Sunday, February 23, 2014

The Best Anthologies

For me, one of the greatest anthologies is THE VINTAGE BOOK OF CONTEMPORARY AMERICAN SHORT STORIES, edited by Tobias Wolff more than 20 years ago now. These were the short story writers I grew up on-at least grew up on as a short story writer.

Contributors include: Mary Gaitskill,  Thom Jones,  Andre Dubus,  Tim O'Brien, Chris Offutt,  Raymond Carver, Joyce Carol Oates, ; Robert Stone,   Mona Simpson,   Ann Beattie, Jamaica Kincaid, "Girl"; Stuart Dybek,  Barry Hannah,  John Edgar Wideman, Ron Hansen, Denis Johnson, Richard Ford, etc. These were the finest writers of that era and many are still today.

My favorite crime anthology is Hard-Boiled, a chronological assemblage of some of best crimes stories by all of the best writers beginning with Dashell Hammett and ending with Ed Gorman, and including every major crime fiction writer in the field in between.
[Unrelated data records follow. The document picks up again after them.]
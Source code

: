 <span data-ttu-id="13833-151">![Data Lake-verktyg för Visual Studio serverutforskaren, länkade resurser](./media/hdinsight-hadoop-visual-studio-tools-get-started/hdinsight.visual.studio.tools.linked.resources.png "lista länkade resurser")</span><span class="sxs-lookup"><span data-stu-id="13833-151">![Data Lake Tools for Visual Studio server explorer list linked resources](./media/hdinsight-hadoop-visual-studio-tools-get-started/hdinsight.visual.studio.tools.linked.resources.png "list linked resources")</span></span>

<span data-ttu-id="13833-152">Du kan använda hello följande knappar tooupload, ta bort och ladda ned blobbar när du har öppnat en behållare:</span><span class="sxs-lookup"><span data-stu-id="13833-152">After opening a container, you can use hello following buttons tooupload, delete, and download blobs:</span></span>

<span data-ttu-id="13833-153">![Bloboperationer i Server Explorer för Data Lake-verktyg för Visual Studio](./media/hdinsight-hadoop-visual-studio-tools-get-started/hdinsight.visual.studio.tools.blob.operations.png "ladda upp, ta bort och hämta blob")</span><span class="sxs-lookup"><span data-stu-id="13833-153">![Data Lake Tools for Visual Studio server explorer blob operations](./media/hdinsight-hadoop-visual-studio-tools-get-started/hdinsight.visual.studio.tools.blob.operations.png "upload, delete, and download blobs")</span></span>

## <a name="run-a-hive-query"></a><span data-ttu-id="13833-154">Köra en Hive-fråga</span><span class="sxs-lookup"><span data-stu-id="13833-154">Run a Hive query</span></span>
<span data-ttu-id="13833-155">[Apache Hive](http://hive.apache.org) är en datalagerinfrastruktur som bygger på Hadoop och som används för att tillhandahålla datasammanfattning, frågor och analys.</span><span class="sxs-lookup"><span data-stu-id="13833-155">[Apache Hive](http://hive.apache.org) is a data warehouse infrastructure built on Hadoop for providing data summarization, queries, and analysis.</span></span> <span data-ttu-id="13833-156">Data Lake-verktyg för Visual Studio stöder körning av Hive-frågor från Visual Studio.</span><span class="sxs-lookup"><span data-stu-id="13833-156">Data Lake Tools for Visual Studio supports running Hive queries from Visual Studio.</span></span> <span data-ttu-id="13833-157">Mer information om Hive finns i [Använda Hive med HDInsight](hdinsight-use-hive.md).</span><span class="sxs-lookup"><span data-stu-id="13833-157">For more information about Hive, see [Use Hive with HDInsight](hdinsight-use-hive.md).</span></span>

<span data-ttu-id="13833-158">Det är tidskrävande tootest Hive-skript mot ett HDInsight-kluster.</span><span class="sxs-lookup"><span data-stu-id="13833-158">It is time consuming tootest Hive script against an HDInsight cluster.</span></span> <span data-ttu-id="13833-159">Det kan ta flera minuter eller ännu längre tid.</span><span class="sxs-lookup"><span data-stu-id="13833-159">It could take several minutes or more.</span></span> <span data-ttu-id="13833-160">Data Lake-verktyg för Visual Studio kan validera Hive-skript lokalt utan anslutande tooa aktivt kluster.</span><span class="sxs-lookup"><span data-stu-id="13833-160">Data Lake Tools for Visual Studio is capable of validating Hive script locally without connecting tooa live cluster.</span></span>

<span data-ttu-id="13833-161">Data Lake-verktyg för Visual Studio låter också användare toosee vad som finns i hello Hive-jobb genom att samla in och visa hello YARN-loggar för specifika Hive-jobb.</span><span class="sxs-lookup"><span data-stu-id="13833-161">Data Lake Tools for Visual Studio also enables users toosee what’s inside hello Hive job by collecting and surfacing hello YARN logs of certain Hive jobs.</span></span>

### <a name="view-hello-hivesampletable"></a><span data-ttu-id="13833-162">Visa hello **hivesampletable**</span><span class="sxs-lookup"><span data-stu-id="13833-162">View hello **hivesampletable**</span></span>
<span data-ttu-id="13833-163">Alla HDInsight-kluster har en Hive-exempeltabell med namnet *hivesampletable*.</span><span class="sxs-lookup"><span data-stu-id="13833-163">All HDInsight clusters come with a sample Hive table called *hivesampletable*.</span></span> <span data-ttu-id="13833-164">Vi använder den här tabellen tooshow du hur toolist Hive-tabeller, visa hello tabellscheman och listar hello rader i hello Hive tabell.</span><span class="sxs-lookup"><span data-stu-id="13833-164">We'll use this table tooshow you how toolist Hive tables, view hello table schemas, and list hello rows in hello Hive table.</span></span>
What are some of the greatest multi-authored anthologies for you?


Charles Gramlich said...

My favorite anthologies are either SF or horror. My absolute favorite is the Science fiction hall of fame volume 1.

Anonymous said...

Those are both excellent choices.

Ron Goulart's THE HARDBOILED DICKS got me started in the 1970's, followed by Ruhm's THE HARD-BOILED DETECTIVEand Shaw's original THE HARD-BOILED OMNIBUS, all of which I read in 1977. The series of SISTERS IN CRIME anthologies and those edited by Otto Penzler & Bob Randisi are generally of a high quality, as was THE BLACK LIZARD ANTHOLOGY OF CRIME FICTION and others by Gorman, Pronzini & Muller.

Most of the straight fiction collections I read are single author collections rather than anthologies. But as I don't have my complete lists with me it is hard to give a full answer.

Jeff M.

Richard said...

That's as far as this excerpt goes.